Doctors argue leadless pacemakers deserve broader Medicare coverage


Physicians want wider Medicare coverage for leadless pacemakers, arguing the current reimbursement proposal puts the device out of reach for too many patients.

Last month, the CMS proposed limited Medicare coverage for leadless pacemakers that are used in federally approved clinical studies.

The agency collected public comments on the decision through Dec. 14 and received around 50 comments, mostly from cardiologists. They called for the CMS to cover Food and Drug Administration-approved leadless pacemaker devices for all Medicare beneficiaries who meet FDA-approved indications.

Medtronic’s Micra Transcatheter Pacing System is the only leadless device now on the market with FDA approval. It was approved for patients suffering from abnormal heart rhythms and is not intended for patients who have implanted devices that would interfere with the pacemaker, who are severely obese, or who have an intolerance to materials in the device or the blood thinner heparin. It is also contraindicated for patients with veins that may be too small for the device.

In its proposed coverage decision issued in November, the CMS said additional studies were needed to support further reimbursement for the device, concluding there’s not enough evidence to determine long-term health outcomes or to identify who would be most likely to “experience overall benefit or harm.” […]
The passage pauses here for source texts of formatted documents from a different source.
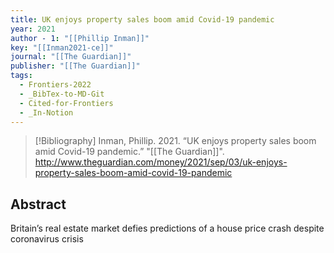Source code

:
 ```yaml
---
title: UK enjoys property sales boom amid Covid-19 pandemic
year: 2021
author - 1: "[[Phillip Inman]]"
key: "[[Inman2021-ce]]"
journal: "[[The Guardian]]"
publisher: "[[The Guardian]]"
tags:
  - Frontiers-2022
  - _BibTex-to-MD-Git
  - Cited-for-Frontiers
  - _In-Notion
---
```


> [!Bibliography]
> Inman, Phillip. 2021. “UK enjoys property sales boom amid Covid-19 pandemic.” "[[The Guardian]]". http://www.theguardian.com/money/2021/sep/03/uk-enjoys-property-sales-boom-amid-covid-19-pandemic

## Abstract
Britain’s real estate market defies predictions of a house price crash despite coronavirus crisis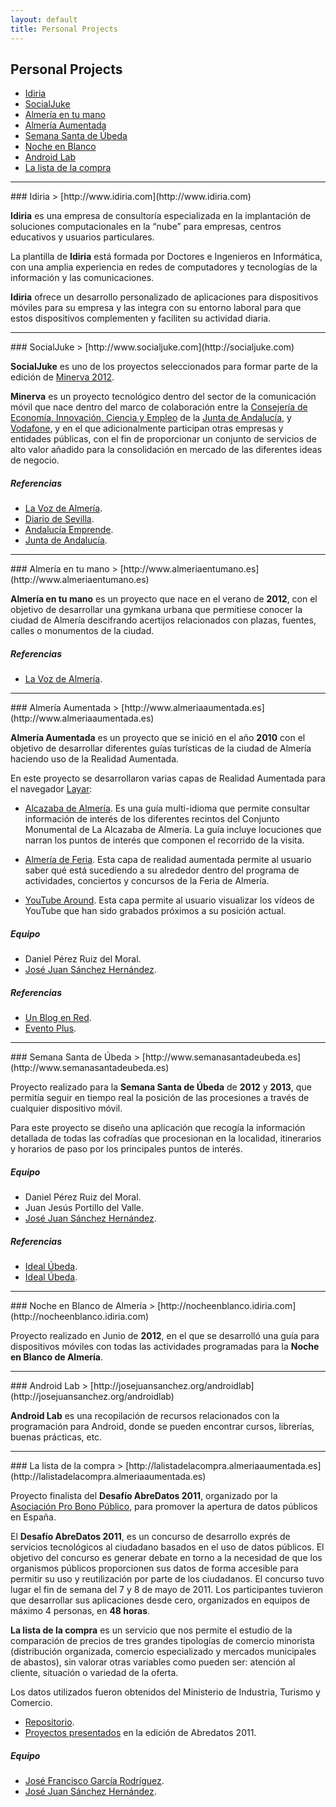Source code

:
 ```yaml
---
layout: default
title: Personal Projects
---
```


## Personal Projects

- [Idiria](#idiria)
- [SocialJuke](#socialjuke)
- [Almería en tu mano](#almeriaentumano)
- [Almería Aumentada](#almeriaaumentada)
- [Semana Santa de Úbeda](#semanasantadeubeda)
- [Noche en Blanco](#nocheenblanco)
- [Android Lab](#androidlab)
- [La lista de la compra](#lalistadelacompra)

----

<a name="idiria"/>
### Idiria
> [http://www.idiria.com](http://www.idiria.com)

**Idiria** es una empresa de consultoría especializada en la implantación de soluciones computacionales en la “nube” para empresas, centros educativos y usuarios particulares.

La plantilla de **Idiria** está formada por Doctores e Ingenieros en Informática, con una amplia experiencia en redes de computadores y tecnologías de la información y las comunicaciones. 

**Idiria** ofrece un desarrollo personalizado de aplicaciones para dispositivos móviles para su empresa y las integra con su entorno laboral para que estos dispositivos complementen y faciliten su actividad diaria.

----

<a name="socialjuke"/>
### SocialJuke
> [http://www.socialjuke.com](http://socialjuke.com)

**SocialJuke** es uno de los proyectos seleccionados para formar parte de la edición de [Minerva 2012](http://www.proyectominerva.org). 

**Minerva** es un proyecto tecnológico dentro del sector de la comunicación móvil que nace dentro del marco de colaboración entre la [Consejería de Economía, Innovación, Ciencia y Empleo](http://www.juntadeandalucia.es/organismos/economiainnovacioncienciayempleo.html) de la [Junta de Andalucía](http://www.juntadeandalucia.es), y [Vodafone](http://www.vodafone.es), y en el que adicionalmente participan otras empresas y entidades públicas, con el fin de proporcionar un conjunto de servicios de alto valor añadido para la consolidación en mercado de las diferentes ideas de negocio.


##### Referencias
  * [La Voz de Almería](http://www.lavozdealmeria.es/vernoticia.asp?IdNoticia=46085&IdSeccion=5).
  * [Diario de Sevilla](http://www.diariodesevilla.es/article/economia/1589213/los/participantes/proyecto/minerva/entran/la/fase/final.html).
  * [Andalucía Emprende](http://www.andaluciaemprende.es/es/noticias/abrir/2013-04-10-14.19.51.714).
  * [Junta de Andalucía](http://www.juntadeandalucia.es/organismos/economiainnovacioncienciayempleo/actualidad/noticias/detalle/73567.html).

----

<a name="almeriaentumano"/>
### Almería en tu mano
> [http://www.almeriaentumano.es](http://www.almeriaentumano.es)

**Almería en tu mano** es un proyecto que nace en el verano de **2012**, con el objetivo de desarrollar una gymkana urbana que permitiese conocer la ciudad de Almería descifrando acertijos relacionados con plazas, fuentes, calles o monumentos de la ciudad. 


##### Referencias
  * [La Voz de Almería](http://www.lavozdealmeria.es/vernoticia.asp?IdNoticia=31599&IdSeccion=5).

----

<a name="almeriaaumentada"/>
### Almería Aumentada
> [http://www.almeriaaumentada.es](http://www.almeriaaumentada.es)

**Almería Aumentada** es un proyecto que se inició en el año **2010** con el objetivo de desarrollar diferentes guías turísticas de la ciudad de Almería haciendo uso de la Realidad Aumentada.

En este proyecto se desarrollaron varias capas de Realidad Aumentada para el navegador [Layar](http://www.layar.com):

  * [Alcazaba de Almería](http://www.layar.com/layers/alcazabadealmeria/). Es una guía multi-idioma que permite consultar información de interés de los diferentes recintos del Conjunto Monumental de La Alcazaba de Almería. La guía incluye locuciones que narran los puntos de interés que componen el recorrido de la visita.

  * [Almería de Feria](http://www.layar.com/layers/almeriadeferia/). Esta capa de realidad aumentada permite al usuario saber qué está sucediendo a su alrededor dentro del programa de actividades, conciertos y concursos de la Feria de Almería.

  * [YouTube Around](http://www.layar.com/layers/youtubearound/). Esta capa permite al usuario visualizar los vídeos de YouTube que han sido grabados próximos a su posición actual.

##### Equipo
  * Daniel Pérez Ruiz del Moral.
  * [José Juan Sánchez Hernández](https://twitter.com/josejuansanchez).

##### Referencias
  * [Un Blog en Red](http://www.unblogenred.es/realidad-aumentada-made-in-almeria/).
  * [Evento Plus](http://www.eventoplus.com/articulo/957/1/una-feria-popular-y-tecnologicamente-aumentada/).

----

<a name="semanasantadeubeda"/>
### Semana Santa de Úbeda
> [http://www.semanasantadeubeda.es](http://www.semanasantadeubeda.es)

Proyecto realizado para la **Semana Santa de Úbeda** de **2012** y **2013**, que permitía seguir en tiempo real la posición de las procesiones a través de cualquier dispositivo móvil.

Para este proyecto se diseño una aplicación que recogía la información detallada de todas las cofradías que procesionan en la localidad, itinerarios y horarios de paso por los principales puntos de interés.

##### Equipo
  * Daniel Pérez Ruiz del Moral.
  * Juan Jesús Portillo del Valle.
  * [José Juan Sánchez Hernández](https://twitter.com/josejuansanchez).

##### Referencias
  * [Ideal Úbeda](http://ubeda.ideal.es/mundo-cofrade/2851-seguir-la-posicion-de-las-procesiones-a-tiempo-real-a-traves-de-una-web-y-una-aplicacion-ubeda.html).
  * [Ideal Úbeda](http://ubeda.ideal.es/mundo-cofrade/1212-este-ano-podra-seguirse-el-recorrido-de-las-procesiones-a-traves-de-movil-y-tablets.html).

----

<a name="nocheenblanco"/>
### Noche en Blanco de Almería
> [http://nocheenblanco.idiria.com](http://nocheenblanco.idiria.com)

Proyecto realizado en Junio de **2012**, en el que se desarrolló una guía para dispositivos móviles con todas las actividades programadas para la **Noche en Blanco de Almería**.

----

<a name="androidlab"/>
### Android Lab
> [http://josejuansanchez.org/androidlab](http://josejuansanchez.org/androidlab)

**Android Lab** es una recopilación de recursos relacionados con la programación para Android, donde se pueden encontrar cursos, librerías, buenas prácticas, etc.

----

<a name="lalistadelacompra"/>
### La lista de la compra
> [http://lalistadelacompra.almeriaaumentada.es](http://lalistadelacompra.almeriaaumentada.es)

Proyecto finalista del **Desafío AbreDatos 2011**, organizado por la [Asociación Pro Bono Público](http://www.probp.org), para promover la apertura de datos públicos en España.

El **Desafío AbreDatos 2011**, es un concurso de desarrollo exprés de servicios tecnológicos al ciudadano basados en el uso de datos públicos. El objetivo del concurso es generar debate en torno a la necesidad de que los organismos públicos proporcionen sus datos de forma accesible para permitir su uso y reutilización por parte de los ciudadanos. El concurso tuvo lugar el fin de semana del 7 y 8 de mayo de 2011. Los participantes tuvieron que desarrollar sus aplicaciones desde cero, organizados en equipos de máximo 4 personas, en **48 horas**.

**La lista de la compra** es un servicio que nos permite el estudio de la comparación de precios de tres grandes tipologías de comercio minorista (distribución organizada, comercio especializado y mercados municipales de abastos), sin valorar otras variables como pueden ser: atención al cliente, situación o variedad de la oferta.

Los datos utilizados fueron obtenidos del Ministerio de Industria, Turismo y Comercio.

  * [Repositorio](http://code.google.com/p/abredatos2011-t38/).
  * [Proyectos presentados](http://www.rtve.es/contenidos/documentos/Abredatos.pdf) en la edición de Abredatos 2011.

##### Equipo
  * [José Francisco García Rodríguez](https://twitter.com/nonam3d).
  * [José Juan Sánchez Hernández](https://twitter.com/josejuansanchez).
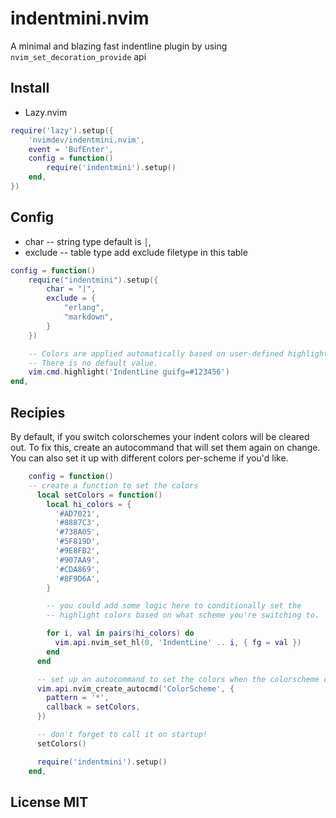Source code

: # indentmini.nvim
A minimal and blazing fast indentline plugin by using `nvim_set_decoration_provide` api

## Install

- Lazy.nvim

```lua
require('lazy').setup({
    'nvimdev/indentmini.nvim',
    event = 'BufEnter',
    config = function()
        require('indentmini').setup()
    end,
})
```

## Config

- char     -- string type default is  `│`,
- exclude  -- table  type add exclude filetype in this table

```lua
config = function()
    require("indentmini").setup({
        char = "|",
        exclude = {
            "erlang",
            "markdown",
        }
    })

    -- Colors are applied automatically based on user-defined highlight groups.
    -- There is no default value.
    vim.cmd.highlight('IndentLine guifg=#123456')
end,
```

## Recipies

By default, if you switch colorschemes your indent colors will be cleared out.
To fix this, create an autocommand that will set them again on change. You can
also set it up with different colors per-scheme if you'd like.

```lua
    config = function()
    -- create a function to set the colors
      local setColors = function()
        local hi_colors = {
          '#AD7021',
          '#8887C3',
          '#738A05',
          '#5F819D',
          '#9E8FB2',
          '#907AA9',
          '#CDA869',
          '#8F9D6A',
        }

        -- you could add some logic here to conditionally set the
        -- highlight colors based on what scheme you're switching to.

        for i, val in pairs(hi_colors) do
          vim.api.nvim_set_hl(0, 'IndentLine' .. i, { fg = val })
        end
      end

      -- set up an autocommand to set the colors when the colorscheme changes
      vim.api.nvim_create_autocmd('ColorScheme', {
        pattern = '*',
        callback = setColors,
      })

      -- don't forget to call it on startup!  
      setColors()

      require('indentmini').setup()
    end,
```

## License MIT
Experts agreed with the CMS that more research is needed. Evidence shows that while the leadless pacemaker eliminates some of the key drawbacks of existing pacemakers, they also increase the likelihood of some complications and may introduce new ones, according to Dr. Jay Ronquillo, director of biomedical informatics at the National Center for Health Research, a no-for-profit think tank focused on health research.

“At this point, there is no reason for patients to feel cheated if Medicare doesn’t cover the cost of leadless pacemakers, because leadless pacemakers may be no better, and possibly worse, than pacemakers with leads,” Ronquillo said.